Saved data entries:
------------------------------------------------------------------------

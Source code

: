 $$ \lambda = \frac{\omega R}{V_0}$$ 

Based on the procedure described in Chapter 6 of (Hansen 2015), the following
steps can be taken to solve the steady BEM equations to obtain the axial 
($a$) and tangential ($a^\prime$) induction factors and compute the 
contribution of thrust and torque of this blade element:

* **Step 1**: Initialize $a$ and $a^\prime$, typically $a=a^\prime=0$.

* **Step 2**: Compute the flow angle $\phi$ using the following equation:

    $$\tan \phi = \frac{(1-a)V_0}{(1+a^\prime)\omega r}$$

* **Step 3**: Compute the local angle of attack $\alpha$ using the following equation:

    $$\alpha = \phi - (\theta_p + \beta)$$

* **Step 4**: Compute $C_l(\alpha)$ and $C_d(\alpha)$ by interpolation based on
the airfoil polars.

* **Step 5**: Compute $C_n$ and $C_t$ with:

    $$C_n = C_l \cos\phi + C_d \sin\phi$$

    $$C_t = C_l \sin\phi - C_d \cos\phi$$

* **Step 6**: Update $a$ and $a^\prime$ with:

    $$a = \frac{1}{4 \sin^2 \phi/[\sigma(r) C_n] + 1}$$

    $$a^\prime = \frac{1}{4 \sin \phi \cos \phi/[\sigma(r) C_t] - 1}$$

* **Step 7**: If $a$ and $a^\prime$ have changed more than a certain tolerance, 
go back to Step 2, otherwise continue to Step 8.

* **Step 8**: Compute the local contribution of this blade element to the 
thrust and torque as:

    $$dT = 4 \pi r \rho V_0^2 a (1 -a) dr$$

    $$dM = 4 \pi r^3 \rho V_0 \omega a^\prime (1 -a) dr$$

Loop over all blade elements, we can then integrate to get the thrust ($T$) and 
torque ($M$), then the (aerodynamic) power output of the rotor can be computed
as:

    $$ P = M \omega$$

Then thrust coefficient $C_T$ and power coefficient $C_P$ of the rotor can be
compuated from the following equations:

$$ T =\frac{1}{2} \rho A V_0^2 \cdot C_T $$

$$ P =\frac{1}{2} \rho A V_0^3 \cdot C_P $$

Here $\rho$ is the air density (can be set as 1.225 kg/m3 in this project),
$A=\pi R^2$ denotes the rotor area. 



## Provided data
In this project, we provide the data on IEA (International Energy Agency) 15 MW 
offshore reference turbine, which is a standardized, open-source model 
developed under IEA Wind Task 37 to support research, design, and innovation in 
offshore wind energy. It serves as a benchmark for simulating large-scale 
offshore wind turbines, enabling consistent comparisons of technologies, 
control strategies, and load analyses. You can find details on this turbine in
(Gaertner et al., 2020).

------------------------------------------------------------------------

→ Directions
Check each line of the data above, and please copy the ones in which the string "thrust" occurs.

→ Solution to this exercise
contribution of thrust and torque of this blade element:
thrust and torque as:
Loop over all blade elements, we can then integrate to get the thrust ($T$) and 
Then thrust coefficient $C_T$ and power coefficient $C_P$ of the rotor can be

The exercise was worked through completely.